──────── Data shown ────────

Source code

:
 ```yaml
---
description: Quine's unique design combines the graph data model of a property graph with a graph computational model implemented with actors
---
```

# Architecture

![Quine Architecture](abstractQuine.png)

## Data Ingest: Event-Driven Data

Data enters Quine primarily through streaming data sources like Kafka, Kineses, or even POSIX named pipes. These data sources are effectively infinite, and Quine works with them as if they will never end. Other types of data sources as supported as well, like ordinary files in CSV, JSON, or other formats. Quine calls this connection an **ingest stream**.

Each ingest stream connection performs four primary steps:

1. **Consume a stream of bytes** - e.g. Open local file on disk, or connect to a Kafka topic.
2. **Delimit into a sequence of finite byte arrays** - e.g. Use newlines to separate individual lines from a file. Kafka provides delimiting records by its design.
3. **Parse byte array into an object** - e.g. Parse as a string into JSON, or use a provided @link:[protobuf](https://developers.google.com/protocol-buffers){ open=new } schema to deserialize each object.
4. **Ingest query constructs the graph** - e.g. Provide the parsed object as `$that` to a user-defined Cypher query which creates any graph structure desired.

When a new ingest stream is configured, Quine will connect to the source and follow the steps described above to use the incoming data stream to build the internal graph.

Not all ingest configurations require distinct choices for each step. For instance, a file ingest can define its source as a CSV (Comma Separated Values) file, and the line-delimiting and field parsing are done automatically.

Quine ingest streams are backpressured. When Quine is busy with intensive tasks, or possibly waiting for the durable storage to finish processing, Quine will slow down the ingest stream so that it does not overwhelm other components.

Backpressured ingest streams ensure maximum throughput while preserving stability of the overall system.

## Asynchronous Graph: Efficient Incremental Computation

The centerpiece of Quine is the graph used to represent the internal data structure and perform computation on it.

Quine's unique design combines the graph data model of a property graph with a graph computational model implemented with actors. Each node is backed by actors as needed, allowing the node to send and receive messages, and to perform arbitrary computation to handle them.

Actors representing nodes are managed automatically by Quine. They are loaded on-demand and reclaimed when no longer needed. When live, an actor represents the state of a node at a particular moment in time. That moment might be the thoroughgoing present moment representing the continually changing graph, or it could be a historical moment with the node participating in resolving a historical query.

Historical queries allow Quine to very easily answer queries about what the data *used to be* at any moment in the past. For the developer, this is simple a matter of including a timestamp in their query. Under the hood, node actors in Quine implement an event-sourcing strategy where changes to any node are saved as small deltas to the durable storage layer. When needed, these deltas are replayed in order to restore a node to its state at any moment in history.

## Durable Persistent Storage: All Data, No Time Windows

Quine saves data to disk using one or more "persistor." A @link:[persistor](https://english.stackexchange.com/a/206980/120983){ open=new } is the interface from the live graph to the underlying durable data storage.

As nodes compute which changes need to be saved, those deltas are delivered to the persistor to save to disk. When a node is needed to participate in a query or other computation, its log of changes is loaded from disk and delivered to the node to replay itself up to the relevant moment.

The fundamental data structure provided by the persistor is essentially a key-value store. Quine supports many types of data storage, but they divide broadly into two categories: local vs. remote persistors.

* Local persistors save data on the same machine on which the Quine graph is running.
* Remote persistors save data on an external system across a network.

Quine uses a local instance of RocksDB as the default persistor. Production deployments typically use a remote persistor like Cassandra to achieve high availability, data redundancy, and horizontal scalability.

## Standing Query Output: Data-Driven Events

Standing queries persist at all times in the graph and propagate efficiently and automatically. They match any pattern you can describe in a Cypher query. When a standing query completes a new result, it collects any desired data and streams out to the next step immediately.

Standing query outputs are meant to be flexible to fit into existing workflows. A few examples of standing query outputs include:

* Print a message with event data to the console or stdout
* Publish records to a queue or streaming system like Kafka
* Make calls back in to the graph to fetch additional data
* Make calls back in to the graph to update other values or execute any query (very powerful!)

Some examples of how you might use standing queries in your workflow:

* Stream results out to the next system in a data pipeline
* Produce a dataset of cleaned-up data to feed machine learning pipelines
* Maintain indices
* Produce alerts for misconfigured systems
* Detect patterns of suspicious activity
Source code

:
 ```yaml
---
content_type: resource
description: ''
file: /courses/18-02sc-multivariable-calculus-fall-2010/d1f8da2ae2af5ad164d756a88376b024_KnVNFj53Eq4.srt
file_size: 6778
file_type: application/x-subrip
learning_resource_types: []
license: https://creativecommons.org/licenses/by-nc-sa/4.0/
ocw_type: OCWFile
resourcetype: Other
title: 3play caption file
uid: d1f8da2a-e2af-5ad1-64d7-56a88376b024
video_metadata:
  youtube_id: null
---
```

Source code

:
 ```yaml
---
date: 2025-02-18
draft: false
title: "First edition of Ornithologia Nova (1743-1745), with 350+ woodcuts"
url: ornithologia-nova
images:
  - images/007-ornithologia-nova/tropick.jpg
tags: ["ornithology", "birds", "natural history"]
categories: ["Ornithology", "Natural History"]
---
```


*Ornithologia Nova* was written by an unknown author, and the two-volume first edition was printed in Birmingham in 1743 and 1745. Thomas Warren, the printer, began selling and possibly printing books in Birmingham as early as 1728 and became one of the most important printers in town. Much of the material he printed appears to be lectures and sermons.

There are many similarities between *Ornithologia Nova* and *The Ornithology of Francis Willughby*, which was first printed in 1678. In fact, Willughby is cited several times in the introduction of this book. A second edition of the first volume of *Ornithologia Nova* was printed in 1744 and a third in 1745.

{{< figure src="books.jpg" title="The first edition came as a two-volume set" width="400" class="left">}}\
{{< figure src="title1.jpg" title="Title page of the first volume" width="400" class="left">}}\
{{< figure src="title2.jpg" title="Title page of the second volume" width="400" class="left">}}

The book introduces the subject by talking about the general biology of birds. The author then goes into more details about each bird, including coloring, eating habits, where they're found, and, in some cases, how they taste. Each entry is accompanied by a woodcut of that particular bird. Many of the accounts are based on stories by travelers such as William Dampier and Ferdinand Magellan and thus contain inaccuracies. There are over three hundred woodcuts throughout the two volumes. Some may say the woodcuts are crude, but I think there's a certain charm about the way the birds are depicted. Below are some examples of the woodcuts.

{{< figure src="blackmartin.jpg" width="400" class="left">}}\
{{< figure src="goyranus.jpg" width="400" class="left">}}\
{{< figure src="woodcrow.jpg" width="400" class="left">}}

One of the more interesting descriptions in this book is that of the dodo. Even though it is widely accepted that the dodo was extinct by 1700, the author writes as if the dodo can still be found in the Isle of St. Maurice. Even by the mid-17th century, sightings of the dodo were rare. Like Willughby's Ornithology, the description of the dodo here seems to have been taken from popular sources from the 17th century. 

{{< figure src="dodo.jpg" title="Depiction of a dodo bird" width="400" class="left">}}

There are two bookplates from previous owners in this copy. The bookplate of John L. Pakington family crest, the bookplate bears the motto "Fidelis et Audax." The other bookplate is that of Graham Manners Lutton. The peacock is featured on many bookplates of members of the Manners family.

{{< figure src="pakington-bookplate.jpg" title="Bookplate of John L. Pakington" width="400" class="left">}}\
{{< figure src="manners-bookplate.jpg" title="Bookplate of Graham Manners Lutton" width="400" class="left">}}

────────

Return the span of lines in the data above that opens at the line with "3. **Parse byte" and closes at the line with "4. **Ingest query", exactly, ends included, nothing else.

Result →
3. **Parse byte array into an object** - e.g. Parse as a string into JSON, or use a provided @link:[protobuf](https://developers.google.com/protocol-buffers){ open=new } schema to deserialize each object.
4. **Ingest query constructs the graph** - e.g. Provide the parsed object as `$that` to a user-defined Cypher query which creates any graph structure desired.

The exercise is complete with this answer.